Alguém fazia uma pergunta do tipo cultura de almanaque e se a pessoa acertasse a resposta, dizia o nome e recebia um prêmio. Dei chance a uma garotinha de ganhar dois deles soprando as respostas até que outras crianças começaram a me rodear, como se eu fosse uma espécie de salvador da pátria. Uma enérgica professora, que trabalhava na organização do evento, desconfiou de minha ajuda e resolveu conferir.
- Quem é o senhor?
- Um curioso apenas.
- Por favor, então permaneça curioso e não atrapalhe a brincadeira!
Interessei-me em saber algo mais e pedi-lhe para me explicar que evento era aquele, mas ela não tinha tempo. Era a encarregada de falar ao microfone, de conduzir a pauta do evento e outras coisas mais. Eu podia descer vinte e quatro degraus até o subsolo e obter todas as explicações com a professora fulana-de-tal, que não se encontrava. Depois disso topei com um sujeito com cara de personagem à procura de um autor que estava numa barraquinha expondo seus livros. Pareciam impressos na própria cidade, com qualidade gráfica sofrível. Eram versos melancólicos, retratando essas nossas vivências que, sempre que escrevemos, procuramos disfarçar, pensando que as pessoas não saberão disso, jamais. Olhando ora para ele, ora para seus livros, naquele ambiente onde havia uma manifestação de cultura em praça pública, perguntei pela Adélia Prado.
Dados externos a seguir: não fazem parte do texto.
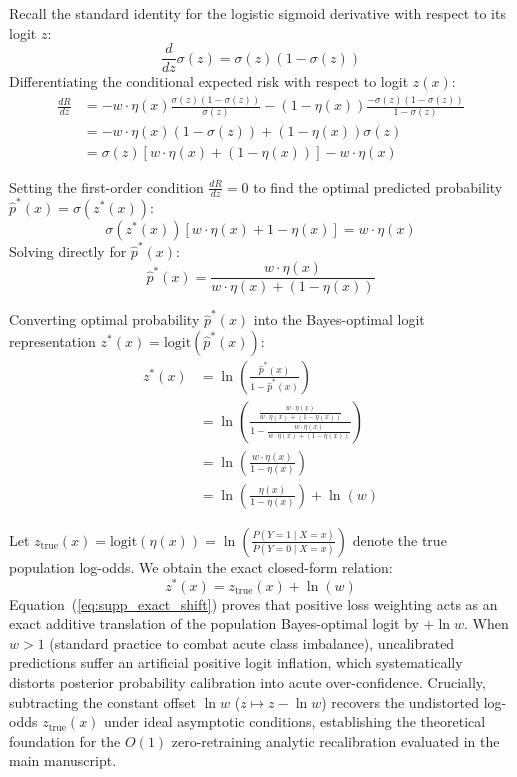 \documentclass[preprint,12pt]{elsarticle}
\begin{document}
Recall the standard identity for the logistic sigmoid derivative with respect to its logit $z$:
\begin{equation}
\frac{d}{dz} \sigma(z) = \sigma(z)(1 - \sigma(z))
\end{equation}
Differentiating the conditional expected risk with respect to logit $z(x)$:
\begin{align}
\frac{d R}{dz} &= - w \cdot \eta(x) \frac{\sigma(z)(1 - \sigma(z))}{\sigma(z)} - (1 - \eta(x)) \frac{-\sigma(z)(1 - \sigma(z))}{1 - \sigma(z)} \nonumber \\
&= - w \cdot \eta(x)(1 - \sigma(z)) + (1 - \eta(x))\sigma(z) \nonumber \\
&= \sigma(z) \left[ w \cdot \eta(x) + (1 - \eta(x)) \right] - w \cdot \eta(x)
\label{eq:supp_first_order}
\end{align}

Setting the first-order condition $\frac{d R}{dz} = 0$ to find the optimal predicted probability $\hat{p}^*(x) = \sigma(z^*(x))$:
\begin{equation}
\sigma(z^*(x)) \left[ w \cdot \eta(x) + 1 - \eta(x) \right] = w \cdot \eta(x)
\end{equation}
Solving directly for $\hat{p}^*(x)$:
\begin{equation}
\hat{p}^*(x) = \frac{w \cdot \eta(x)}{w \cdot \eta(x) + (1 - \eta(x))}
\label{eq:supp_opt_prob}
\end{equation}

Converting optimal probability $\hat{p}^*(x)$ into the Bayes-optimal logit representation $z^*(x) = \text{logit}(\hat{p}^*(x))$:
\begin{align}
z^*(x) &= \ln\left( \frac{\hat{p}^*(x)}{1 - \hat{p}^*(x)} \right) \nonumber \\
&= \ln\left( \frac{\frac{w \cdot \eta(x)}{w \cdot \eta(x) + (1 - \eta(x))}}{1 - \frac{w \cdot \eta(x)}{w \cdot \eta(x) + (1 - \eta(x))}} \right) \nonumber \\
&= \ln\left( \frac{w \cdot \eta(x)}{1 - \eta(x)} \right) \nonumber \\
&= \ln\left( \frac{\eta(x)}{1 - \eta(x)} \right) + \ln(w)
\label{eq:supp_bayes_logit_final}
\end{align}

Let $z_{\text{true}}(x) = \text{logit}(\eta(x)) = \ln\left(\frac{P(Y=1 \mid X=x)}{P(Y=0 \mid X=x)}\right)$ denote the true population log-odds. We obtain the exact closed-form relation:
\begin{equation}
z^*(x) = z_{\text{true}}(x) + \ln(w)
\label{eq:supp_exact_shift}
\end{equation}
Equation~(\ref{eq:supp_exact_shift}) proves that positive loss weighting acts as an exact additive translation of the population Bayes-optimal logit by $+\ln w$. When $w > 1$ (standard practice to combat acute class imbalance), uncalibrated predictions suffer an artificial positive logit inflation, which systematically distorts posterior probability calibration into acute over-confidence. Crucially, subtracting the constant offset $\ln w$ ($z \mapsto z - \ln w$) recovers the undistorted log-odds $z_{\text{true}}(x)$ under ideal asymptotic conditions, establishing the theoretical foundation for the $O(1)$ zero-retraining analytic recalibration evaluated in the main manuscript.
\end{document}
- Ela esteve aqui ontem, mas muito rapidamente. Fizeram-lhe uma pequena homenagem e ela foi embora. Hoje não esteve ainda e nem sei se virá. Ela é muito arredia a estes acontecimentos.
Agradeci, mas não comprei nada. Também não perguntei se os livros estavam à venda ou se eram para doação. Estava me sentindo tão bem naquela praça que eu não estava querendo ir embora - embora a bagagem já estivesse no carro e eu tivesse planos de pegar a estrada e dormir longe dali naquela noite. A mulher, que fazia o papel de mestre-de-cerimônias, pediu um tempo e disse que dali a pouco novos sorteios iam ser feitos. Que era para ninguém ir embora. E por causa do pedido, que não me fora dirigido, eu fiquei.
Acho que eu tinha uma secreta esperança de que a Adélia fosse aparecer por lá. E o que eu diria pra puxar conversa? Iria perguntar como ela sente a poesia? Sou tímido diante de celebridades e ela também ainda não deve ter se acostumado ao fato de ser uma personalidade, um vulto da literatura contemporânea brasileira. Quando ela fala publicamente em suas entrevistas, parece não ter a exata consciência de sua dimensão no contexto dos intelectuais. Ou então é arredia mesmo.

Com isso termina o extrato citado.